# Higher order linear differential equations

## Cauchy-Euler equation

$$\color{red}{x^2}\frac{\color{red}{d^2}y}{dx^2} - 2\color{red}{x}\frac{\color{red}{d}y}{dx} - 4y = 0\\ 4\color{red}{x^2}y\color{red}{''} + 8\color{red}{x}y\color{red}{'} + y = 0\\$$

are examples of Cauchy-Euler differential equations. A linear differential equation of the form

$$a_n x^n \frac{d^n y}{dx^n} + a_{n-1} x^{n-1} \frac{d^{n-1} y}{dx^{n-1}} + \dots + a_1 x \frac{dy}{dx} + a_0y = g(x),$$

where the coefficients $a_n, a_{n-1}, \dots, a_0$ are constants, is known as a Cauchy-Euler equation. The important observation is that coefficient $x^k$ matches the order of differentiation.

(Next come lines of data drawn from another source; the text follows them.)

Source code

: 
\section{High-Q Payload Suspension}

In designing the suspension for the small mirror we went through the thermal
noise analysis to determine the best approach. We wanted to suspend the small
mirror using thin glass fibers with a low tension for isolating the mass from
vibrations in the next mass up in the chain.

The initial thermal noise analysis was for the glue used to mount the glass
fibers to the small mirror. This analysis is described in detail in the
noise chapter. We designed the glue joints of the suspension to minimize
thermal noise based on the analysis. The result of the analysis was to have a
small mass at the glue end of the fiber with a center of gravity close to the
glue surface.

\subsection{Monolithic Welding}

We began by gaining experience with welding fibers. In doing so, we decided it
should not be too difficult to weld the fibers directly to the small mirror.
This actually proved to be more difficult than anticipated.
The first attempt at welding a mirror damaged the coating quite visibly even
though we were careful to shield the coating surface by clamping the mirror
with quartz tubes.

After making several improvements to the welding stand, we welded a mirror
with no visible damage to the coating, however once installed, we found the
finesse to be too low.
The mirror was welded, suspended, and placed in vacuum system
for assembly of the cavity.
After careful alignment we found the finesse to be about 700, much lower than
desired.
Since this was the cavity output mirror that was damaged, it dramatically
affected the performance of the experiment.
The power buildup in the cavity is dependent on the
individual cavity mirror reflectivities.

Cauchy-Euler differential equations have solutions in format $\boldsymbol{y(x) = x^m}$ and are easily solved. The solution is quite straight-forward. We lay expected solution $y(x) = x^m$ and feed the solution with its derivatives $y'(x)$ and $y''(x)$ into DE. Solving leads to separating $x^m$ and auxiliary equation (see the examples below). The roots $m$ have to be determined from auxiliary equation.

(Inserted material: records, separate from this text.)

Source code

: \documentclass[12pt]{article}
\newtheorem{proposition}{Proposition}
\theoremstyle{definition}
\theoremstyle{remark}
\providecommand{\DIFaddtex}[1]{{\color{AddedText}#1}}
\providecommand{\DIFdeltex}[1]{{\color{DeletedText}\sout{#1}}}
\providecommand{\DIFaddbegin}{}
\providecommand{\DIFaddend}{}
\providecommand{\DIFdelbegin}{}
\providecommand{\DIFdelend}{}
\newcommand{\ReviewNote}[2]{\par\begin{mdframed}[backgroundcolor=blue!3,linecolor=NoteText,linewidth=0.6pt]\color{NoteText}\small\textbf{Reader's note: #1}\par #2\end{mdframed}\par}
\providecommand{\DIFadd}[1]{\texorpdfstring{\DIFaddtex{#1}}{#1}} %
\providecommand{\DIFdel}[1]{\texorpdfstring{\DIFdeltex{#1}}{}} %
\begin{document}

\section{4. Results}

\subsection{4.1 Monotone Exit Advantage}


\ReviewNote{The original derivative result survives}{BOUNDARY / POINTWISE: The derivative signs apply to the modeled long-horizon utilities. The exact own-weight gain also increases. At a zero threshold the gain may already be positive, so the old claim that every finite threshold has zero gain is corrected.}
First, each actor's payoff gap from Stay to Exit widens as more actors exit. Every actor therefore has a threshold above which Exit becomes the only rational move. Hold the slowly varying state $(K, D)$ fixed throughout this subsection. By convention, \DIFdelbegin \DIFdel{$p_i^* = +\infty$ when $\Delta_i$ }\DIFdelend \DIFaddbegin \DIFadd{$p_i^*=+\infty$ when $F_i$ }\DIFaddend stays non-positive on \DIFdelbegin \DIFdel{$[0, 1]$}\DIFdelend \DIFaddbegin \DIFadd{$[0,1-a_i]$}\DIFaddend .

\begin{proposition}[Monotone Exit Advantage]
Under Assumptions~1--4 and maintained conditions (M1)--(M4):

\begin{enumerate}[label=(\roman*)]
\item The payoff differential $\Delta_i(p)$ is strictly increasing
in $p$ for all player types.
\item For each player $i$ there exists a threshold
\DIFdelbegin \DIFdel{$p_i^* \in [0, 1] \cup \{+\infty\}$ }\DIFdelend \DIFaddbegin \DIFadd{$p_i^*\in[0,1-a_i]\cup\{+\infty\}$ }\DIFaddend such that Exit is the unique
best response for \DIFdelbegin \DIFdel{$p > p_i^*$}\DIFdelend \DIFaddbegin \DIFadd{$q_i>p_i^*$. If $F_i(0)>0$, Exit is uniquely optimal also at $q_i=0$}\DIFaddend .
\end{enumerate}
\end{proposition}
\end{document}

Once we have roots $m$, we have to deal with 3 possibilities:

#### The roots are distinct, do not repeat

Solution is in the form $y(x) = c_1 x^{m_1} + c_2 x^{m_2}$.

#### Roots repeat

E.g. $m_1 = 2$, $m_2 = 2$. The solutions can not be linearly dependent. The Reduction of order method determines from the first solution $y_1(x) = x^{m}$ the second solution as $y_2(x) = x^{m} \log x$.

#### Roots are complex numbers

It is an analogy to the above. The imaginary roots come in conjugate pairs and solution can be written as $y(x) = c_1 x^{\alpha - i \beta} + c_2 x^{\alpha + i \beta}$. However we often prefer to work with expression without complex numbers. The other form is $y = C_1 x^{\alpha} \cos(\beta \log x) + C_2 x^{\alpha} \sin(\beta \log x)$.

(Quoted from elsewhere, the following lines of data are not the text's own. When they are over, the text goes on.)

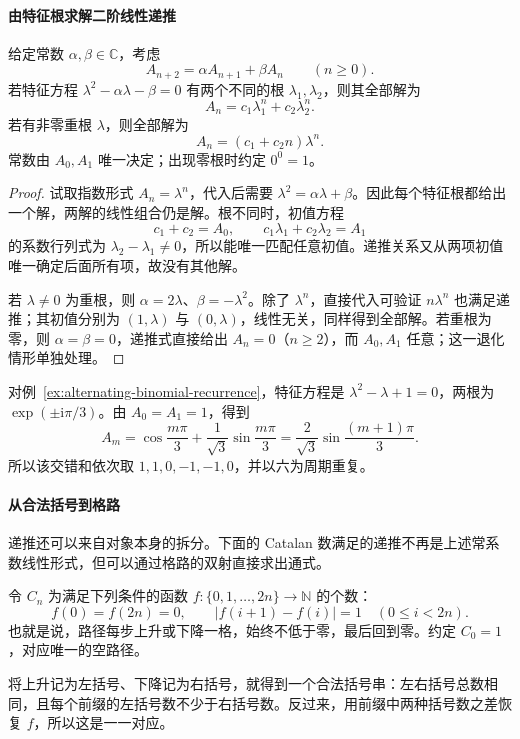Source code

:\documentclass[lang=cn,a4paper,fontset=none,zihao=false,10pt,openany,twoside]{beautybook}
\numberwithin{algorithm}{chapter}
\newcommand{\N}{\mathbb N}
\begin{document}
\paragraph{由特征根求解二阶线性递推}
\begin{proposition}[二阶常系数齐次递推]\label{prop:second-order-recurrence}
给定常数 $\alpha,\beta\in\mathbb C$，考虑
\[
 A_{n+2}=\alpha A_{n+1}+\beta A_n\qquad(n\ge0).
\]
若特征方程 $\lambda^2-\alpha\lambda-\beta=0$ 有两个不同的根 $\lambda_1,\lambda_2$，则其全部解为
\[
 A_n=c_1\lambda_1^n+c_2\lambda_2^n.
\]
若有非零重根 $\lambda$，则全部解为
\[
 A_n=(c_1+c_2n)\lambda^n.
\]
常数由 $A_0,A_1$ 唯一决定；出现零根时约定 $0^0=1$。
\end{proposition}
\begin{proof}
试取指数形式 $A_n=\lambda^n$，代入后需要 $\lambda^2=\alpha\lambda+\beta$。因此每个特征根都给出一个解，两解的线性组合仍是解。根不同时，初值方程
\[
 c_1+c_2=A_0,\qquad
 c_1\lambda_1+c_2\lambda_2=A_1
\]
的系数行列式为 $\lambda_2-\lambda_1\ne0$，所以能唯一匹配任意初值。递推关系又从两项初值唯一确定后面所有项，故没有其他解。

若 $\lambda\ne0$ 为重根，则 $\alpha=2\lambda$、$\beta=-\lambda^2$。除了 $\lambda^n$，直接代入可验证 $n\lambda^n$ 也满足递推；其初值分别为 $(1,\lambda)$ 与 $(0,\lambda)$，线性无关，同样得到全部解。若重根为零，则 $\alpha=\beta=0$，递推式直接给出 $A_n=0$（$n\ge2$），而 $A_0,A_1$ 任意；这一退化情形单独处理。
\end{proof}
对例~\ref{ex:alternating-binomial-recurrence}，特征方程是 $\lambda^2-\lambda+1=0$，两根为 $\exp(\pm\mathrm i\pi/3)$。由 $A_0=A_1=1$，得到
\[
 A_m=\cos\frac{m\pi}{3}+\frac1{\sqrt3}\sin\frac{m\pi}{3}
 =\frac2{\sqrt3}\sin\frac{(m+1)\pi}{3}.
\]
所以该交错和依次取 $1,1,0,-1,-1,0$，并以六为周期重复。

\paragraph{从合法括号到格路}
递推还可以来自对象本身的拆分。下面的 Catalan 数满足的递推不再是上述常系数线性形式，但可以通过格路的双射直接求出通式。
\begin{definition}[Catalan 数]\label{def:catalan}
令 $C_n$ 为满足下列条件的函数 $f:\{0,1,\ldots,2n\}\to\N$ 的个数：
\[
 f(0)=f(2n)=0,\qquad |f(i+1)-f(i)|=1\quad(0\le i<2n).
\]
也就是说，路径每步上升或下降一格，始终不低于零，最后回到零。约定 $C_0=1$，对应唯一的空路径。
\end{definition}
将上升记为左括号、下降记为右括号，就得到一个合法括号串：左右括号总数相同，且每个前缀的左括号数不少于右括号数。反过来，用前缀中两种括号数之差恢复 $f$，所以这是一一对应。
\end{document}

Note: although the text describes mainly second order differential equation, all the ideas can be easily extended to analogous differential equation of any order.

### Example

Solve differential equation $x^2 y'' - 3xy' + 4y = 0$ with initial values $y(1) = 1$ and $y'(1) = 2$.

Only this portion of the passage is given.